(Records from a data source)
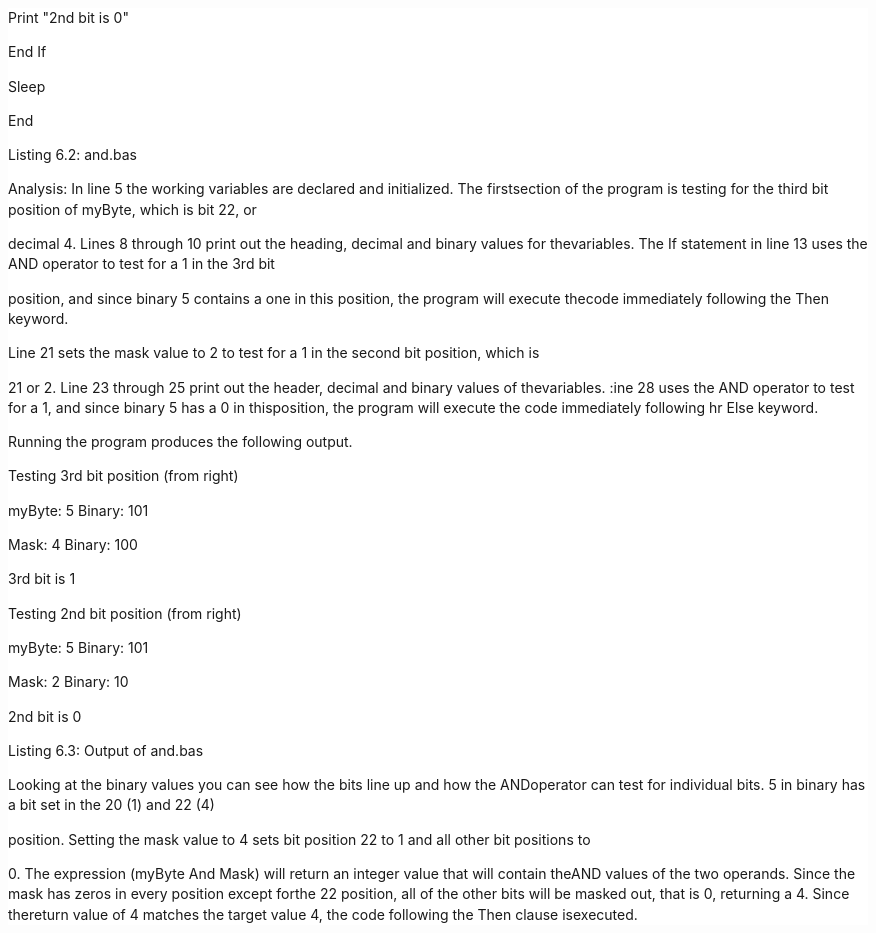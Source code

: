 Print "2nd bit is 0"

End If

Sleep

End

Listing 6.2: and.bas

Analysis: In line 5 the working variables are declared and initialized.
The firstsection of the program is testing for the third bit position of
myByte, which is bit 22, or

decimal 4. Lines 8 through 10 print out the heading, decimal and binary
values for thevariables. The If statement in line 13 uses the AND
operator to test for a 1 in the 3rd bit

position, and since binary 5 contains a one in this position, the
program will execute thecode immediately following the Then keyword.

Line 21 sets the mask value to 2 to test for a 1 in the second bit
position, which is

21 or 2. Line 23 through 25 print out the header, decimal and binary
values of thevariables. :ine 28 uses the AND operator to test for a 1,
and since binary 5 has a 0 in thisposition, the program will execute the
code immediately following hr Else keyword.

Running the program produces the following output.

Testing 3rd bit position (from right)

myByte: 5 Binary: 101

Mask: 4 Binary: 100

3rd bit is 1

Testing 2nd bit position (from right)

myByte: 5 Binary: 101

Mask: 2 Binary: 10

2nd bit is 0

Listing 6.3: Output of and.bas

Looking at the binary values you can see how the bits line up and how
the ANDoperator can test for individual bits. 5 in binary has a bit set
in the 20 (1) and 22 (4)

position. Setting the mask value to 4 sets bit position 22 to 1 and all
other bit positions to

0\. The expression (myByte And Mask) will return an integer value that
will contain theAND values of the two operands. Since the mask has zeros
in every position except forthe 22 position, all of the other bits will
be masked out, that is 0, returning a 4. Since thereturn value of 4
matches the target value 4, the code following the Then clause
isexecuted. 
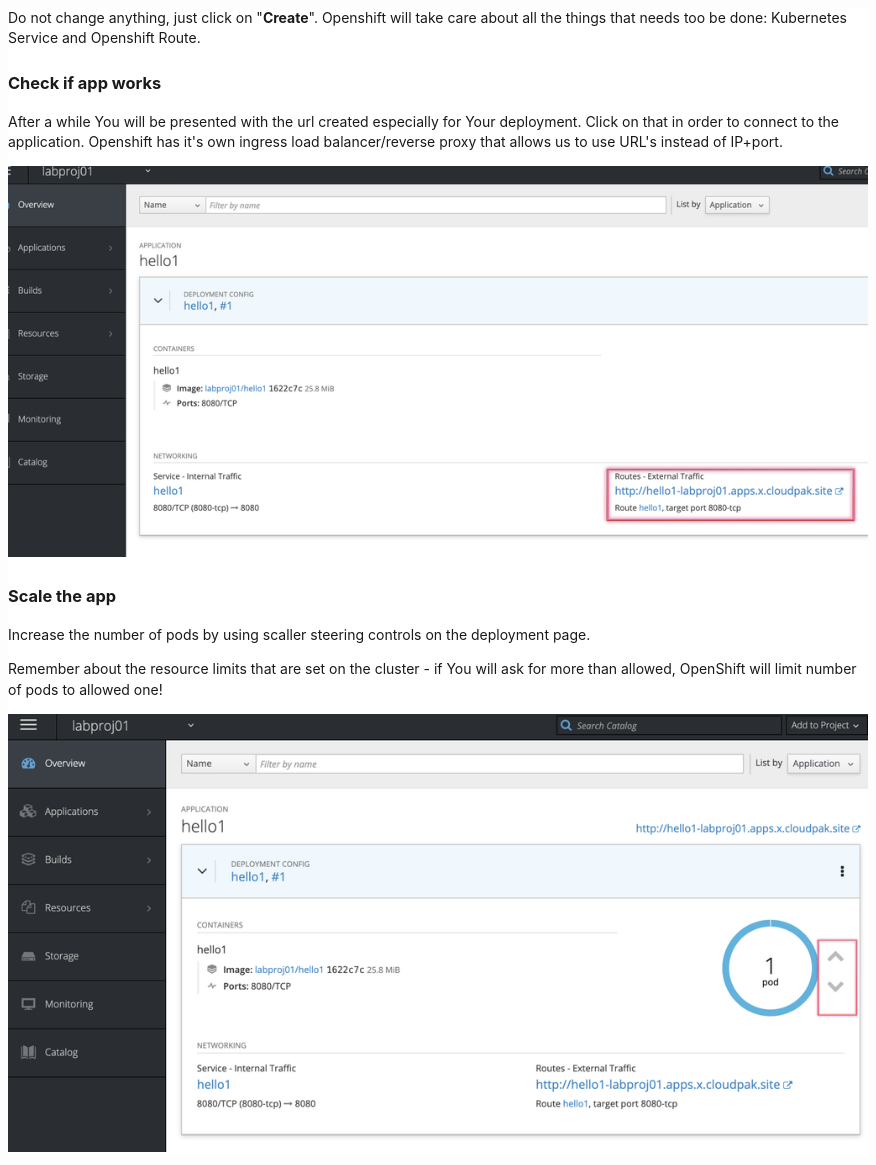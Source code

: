 

Do not change anything, just click on "**Create**". Openshift will take care about all the things that needs too be done: Kubernetes Service and Openshift Route.



### Check if app works

After a while You will be presented with the url created especially for Your deployment. Click on that in order to connect to the application. Openshift has it's own ingress load balancer/reverse proxy that allows us to use URL's instead of IP+port.

![image-20200320150118986](OpenshiftLab.assets/image-20200320150118986.png)



### Scale the app

Increase the number of pods by using scaller steering controls on the deployment page.

Remember about the resource limits that are set on the cluster - if You will ask for more than allowed, OpenShift will limit number of pods to allowed one!

![image-20200320150527342](OpenshiftLab.assets/image-20200320150527342.png)
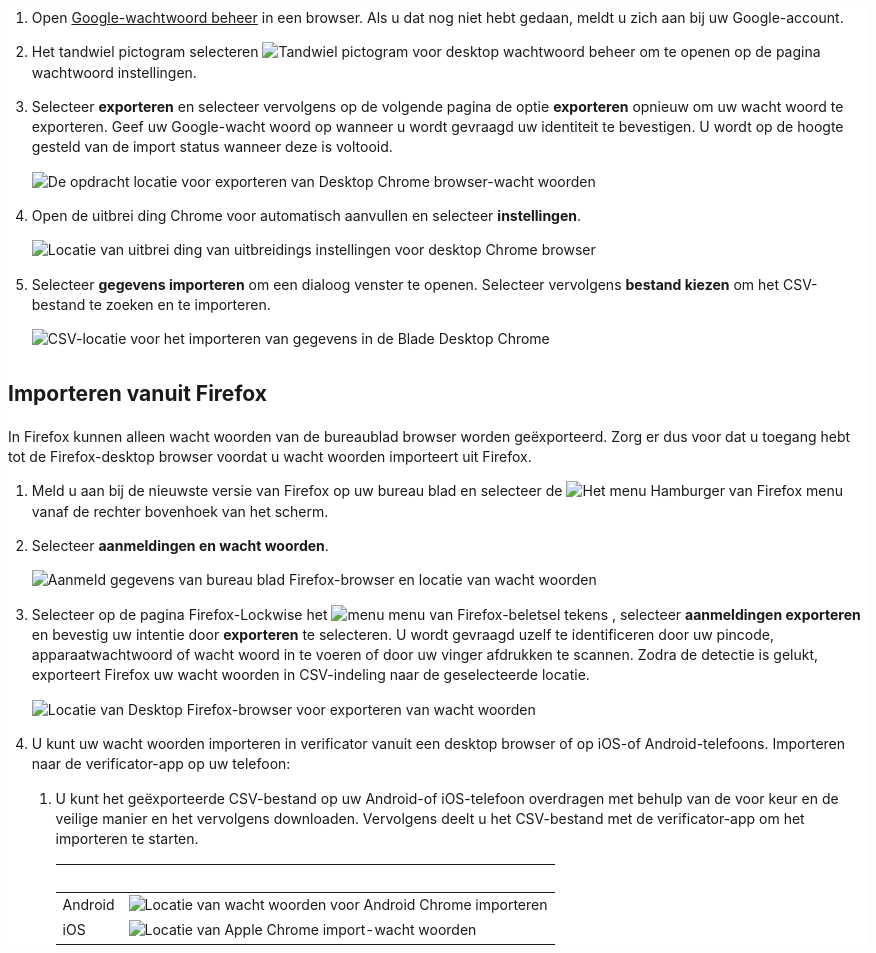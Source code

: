 1. Open [Google-wachtwoord beheer](https://passwords.google.com) in een browser. Als u dat nog niet hebt gedaan, meldt u zich aan bij uw Google-account.

1. Het tandwiel pictogram selecteren ![Tandwiel pictogram voor desktop wachtwoord beheer](./media/user-help-authenticator-app-import-passwords/desktop-password-manager-gear.png) om te openen op de pagina wachtwoord instellingen.

1. Selecteer **exporteren** en selecteer vervolgens op de volgende pagina de optie **exporteren** opnieuw om uw wacht woord te exporteren. Geef uw Google-wacht woord op wanneer u wordt gevraagd uw identiteit te bevestigen. U wordt op de hoogte gesteld van de import status wanneer deze is voltooid.

   ![De opdracht locatie voor exporteren van Desktop Chrome browser-wacht woorden](./media/user-help-authenticator-app-import-passwords/desktop-chrome-export-passwords-location.png)

1. Open de uitbrei ding Chrome voor automatisch aanvullen en selecteer **instellingen**.

   ![Locatie van uitbrei ding van uitbreidings instellingen voor desktop Chrome browser](./media/user-help-authenticator-app-import-passwords/desktop-chrome-autofill-settings.png)

1. Selecteer **gegevens importeren** om een dialoog venster te openen. Selecteer vervolgens **bestand kiezen** om het CSV-bestand te zoeken en te importeren.

   ![CSV-locatie voor het importeren van gegevens in de Blade Desktop Chrome](./media/user-help-authenticator-app-import-passwords/desktop-chrome-import-csv.png)

## <a name="import-from-firefox"></a>Importeren vanuit Firefox

In Firefox kunnen alleen wacht woorden van de bureaublad browser worden geëxporteerd. Zorg er dus voor dat u toegang hebt tot de Firefox-desktop browser voordat u wacht woorden importeert uit Firefox.

1. Meld u aan bij de nieuwste versie van Firefox op uw bureau blad en selecteer de ![Het menu Hamburger van Firefox](./media/user-help-authenticator-app-import-passwords/desktop-firefox-ellipsis-icon.png) menu vanaf de rechter bovenhoek van het scherm.

1. Selecteer **aanmeldingen en wacht woorden**.

   ![Aanmeld gegevens van bureau blad Firefox-browser en locatie van wacht woorden](./media/user-help-authenticator-app-import-passwords/desktop-firefox-passwords-location.png)

1. Selecteer op de pagina Firefox-Lockwise het ![ menu menu van Firefox-beletsel tekens ](./media/user-help-authenticator-app-import-passwords/desktop-firefox-ellipsis-icon.png) , selecteer **aanmeldingen exporteren** en bevestig uw intentie door **exporteren** te selecteren. U wordt gevraagd uzelf te identificeren door uw pincode, apparaatwachtwoord of wacht woord in te voeren of door uw vinger afdrukken te scannen. Zodra de detectie is gelukt, exporteert Firefox uw wacht woorden in CSV-indeling naar de geselecteerde locatie.

   ![Locatie van Desktop Firefox-browser voor exporteren van wacht woorden](./media/user-help-authenticator-app-import-passwords/desktop-firefox-export-passwords-location.png)

1. U kunt uw wacht woorden importeren in verificator vanuit een desktop browser of op iOS-of Android-telefoons. Importeren naar de verificator-app op uw telefoon:

      1. U kunt het geëxporteerde CSV-bestand op uw Android-of iOS-telefoon overdragen met behulp van de voor keur en de veilige manier en het vervolgens downloaden. Vervolgens deelt u het CSV-bestand met de verificator-app om het importeren te starten.

         &nbsp; | &nbsp;
         ---------- | --------
         Android | ![Locatie van wacht woorden voor Android Chrome importeren](./media/user-help-authenticator-app-import-passwords/android-chrome-import.png)
         iOS | ![Locatie van Apple Chrome import-wacht woorden](./media/user-help-authenticator-app-import-passwords/apple-chrome-import.png)
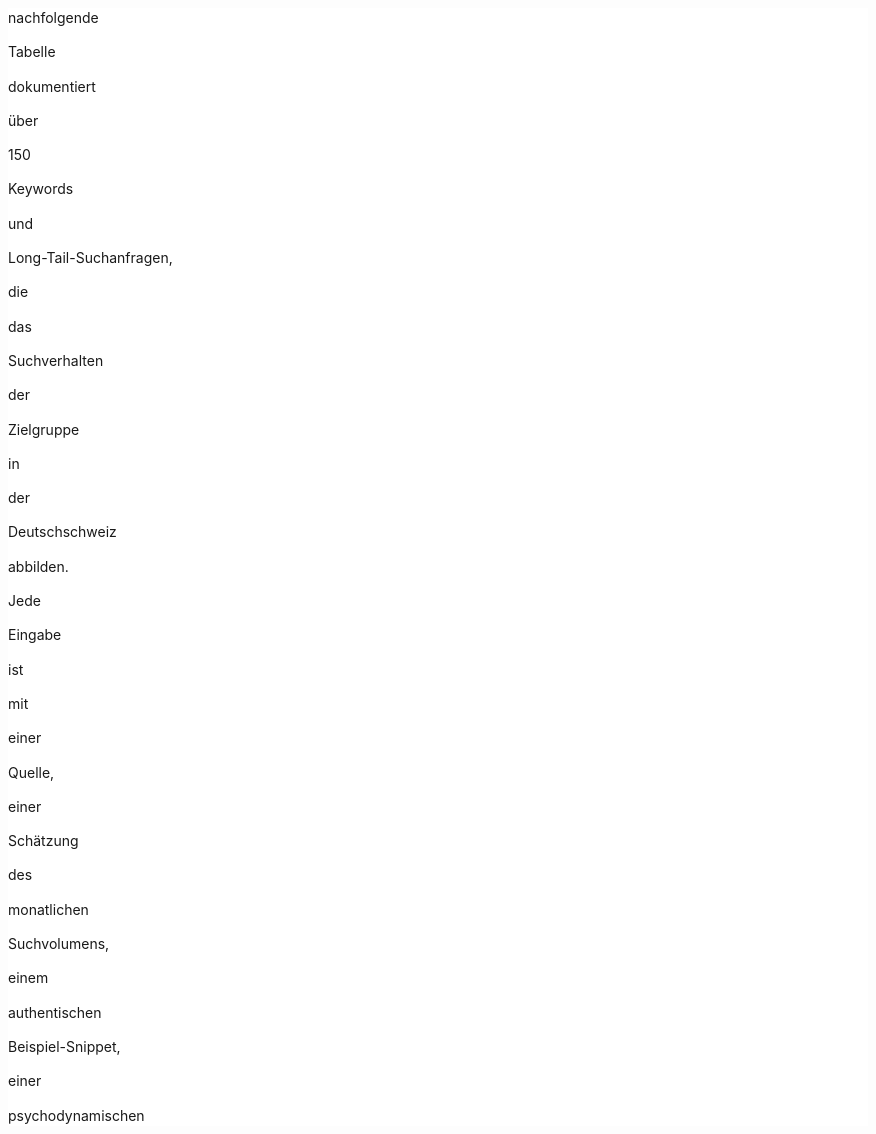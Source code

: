 nachfolgende

Tabelle

dokumentiert

über

150

Keywords

und

Long-Tail-Suchanfragen,

die

das

Suchverhalten

der

Zielgruppe

in

der

Deutschschweiz

abbilden.

Jede

Eingabe

ist

mit

einer

Quelle,

einer

Schätzung

des

monatlichen

Suchvolumens,

einem

authentischen

Beispiel-Snippet,

einer

psychodynamischen
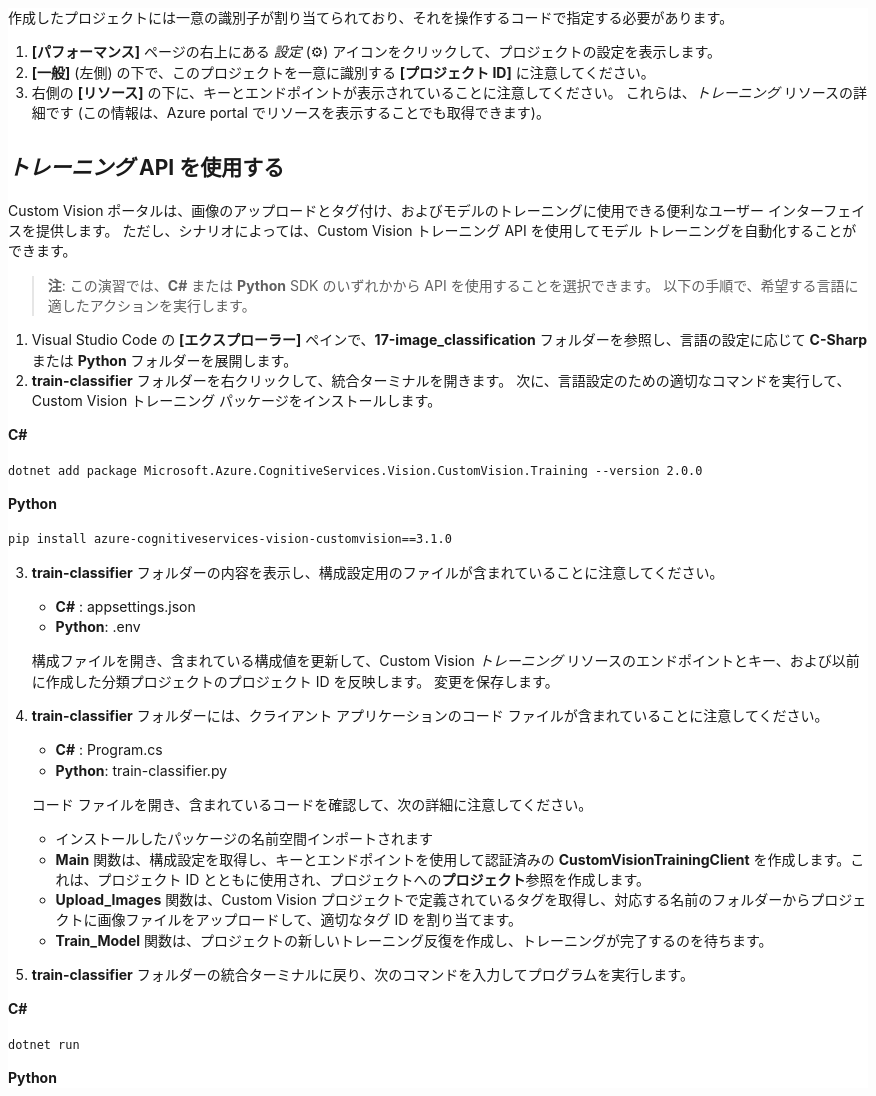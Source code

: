 作成したプロジェクトには一意の識別子が割り当てられており、それを操作するコードで指定する必要があります。

1. **[パフォーマンス]** ページの右上にある *設定* (&#9881;) アイコンをクリックして、プロジェクトの設定を表示します。
2. **[一般]** (左側) の下で、このプロジェクトを一意に識別する **[プロジェクト ID]** に注意してください。
3. 右側の **[リソース]** の下に、キーとエンドポイントが表示されていることに注意してください。 これらは、*トレーニング* リソースの詳細です (この情報は、Azure portal でリソースを表示することでも取得できます)。

## <a name="use-the-training-api"></a>*トレーニング* API を使用する

Custom Vision ポータルは、画像のアップロードとタグ付け、およびモデルのトレーニングに使用できる便利なユーザー インターフェイスを提供します。 ただし、シナリオによっては、Custom Vision トレーニング API を使用してモデル トレーニングを自動化することができます。

> **注**: この演習では、**C#** または **Python** SDK のいずれかから API を使用することを選択できます。 以下の手順で、希望する言語に適したアクションを実行します。

1. Visual Studio Code の **[エクスプローラー]** ペインで、**17-image_classification** フォルダーを参照し、言語の設定に応じて **C-Sharp** または **Python** フォルダーを展開します。
2. **train-classifier** フォルダーを右クリックして、統合ターミナルを開きます。 次に、言語設定のための適切なコマンドを実行して、Custom Vision トレーニング パッケージをインストールします。

**C#**

```
dotnet add package Microsoft.Azure.CognitiveServices.Vision.CustomVision.Training --version 2.0.0
```

**Python**

```
pip install azure-cognitiveservices-vision-customvision==3.1.0
```

3. **train-classifier** フォルダーの内容を表示し、構成設定用のファイルが含まれていることに注意してください。
    - **C#** : appsettings.json
    - **Python**: .env

    構成ファイルを開き、含まれている構成値を更新して、Custom Vision *トレーニング* リソースのエンドポイントとキー、および以前に作成した分類プロジェクトのプロジェクト ID を反映します。 変更を保存します。
4. **train-classifier** フォルダーには、クライアント アプリケーションのコード ファイルが含まれていることに注意してください。

    - **C#** : Program.cs
    - **Python**: train-classifier.py

    コード ファイルを開き、含まれているコードを確認して、次の詳細に注意してください。
    - インストールしたパッケージの名前空間インポートされます
    - **Main** 関数は、構成設定を取得し、キーとエンドポイントを使用して認証済みの **CustomVisionTrainingClient** を作成します。これは、プロジェクト ID とともに使用され、プロジェクトへの**プロジェクト**参照を作成します。
    - **Upload_Images** 関数は、Custom Vision プロジェクトで定義されているタグを取得し、対応する名前のフォルダーからプロジェクトに画像ファイルをアップロードして、適切なタグ ID を割り当てます。
    - **Train_Model** 関数は、プロジェクトの新しいトレーニング反復を作成し、トレーニングが完了するのを待ちます。
5. **train-classifier** フォルダーの統合ターミナルに戻り、次のコマンドを入力してプログラムを実行します。

**C#**

```
dotnet run
```

**Python**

Activity: Every line from the top of the entries through the line that holds "### Check if app works" is to be quoted exactly, please, and nothing else; omit the pictures.

Answer section:
Source code

: Print "2nd bit is 0"

End If

Sleep

End

Listing 6.2: and.bas

Analysis: In line 5 the working variables are declared and initialized.
The firstsection of the program is testing for the third bit position of
myByte, which is bit 22, or

decimal 4. Lines 8 through 10 print out the heading, decimal and binary
values for thevariables. The If statement in line 13 uses the AND
operator to test for a 1 in the 3rd bit

position, and since binary 5 contains a one in this position, the
program will execute thecode immediately following the Then keyword.

Line 21 sets the mask value to 2 to test for a 1 in the second bit
position, which is

21 or 2. Line 23 through 25 print out the header, decimal and binary
values of thevariables. :ine 28 uses the AND operator to test for a 1,
and since binary 5 has a 0 in thisposition, the program will execute the
code immediately following hr Else keyword.

Running the program produces the following output.

Testing 3rd bit position (from right)

myByte: 5 Binary: 101

Mask: 4 Binary: 100

3rd bit is 1

Testing 2nd bit position (from right)

myByte: 5 Binary: 101

Mask: 2 Binary: 10

2nd bit is 0

Listing 6.3: Output of and.bas

Looking at the binary values you can see how the bits line up and how
the ANDoperator can test for individual bits. 5 in binary has a bit set
in the 20 (1) and 22 (4)

position. Setting the mask value to 4 sets bit position 22 to 1 and all
other bit positions to

0\. The expression (myByte And Mask) will return an integer value that
will contain theAND values of the two operands. Since the mask has zeros
in every position except forthe 22 position, all of the other bits will
be masked out, that is 0, returning a 4. Since thereturn value of 4
matches the target value 4, the code following the Then clause
isexecuted. 
Source code

: 

Do not change anything, just click on "**Create**". Openshift will take care about all the things that needs too be done: Kubernetes Service and Openshift Route.



### Check if app works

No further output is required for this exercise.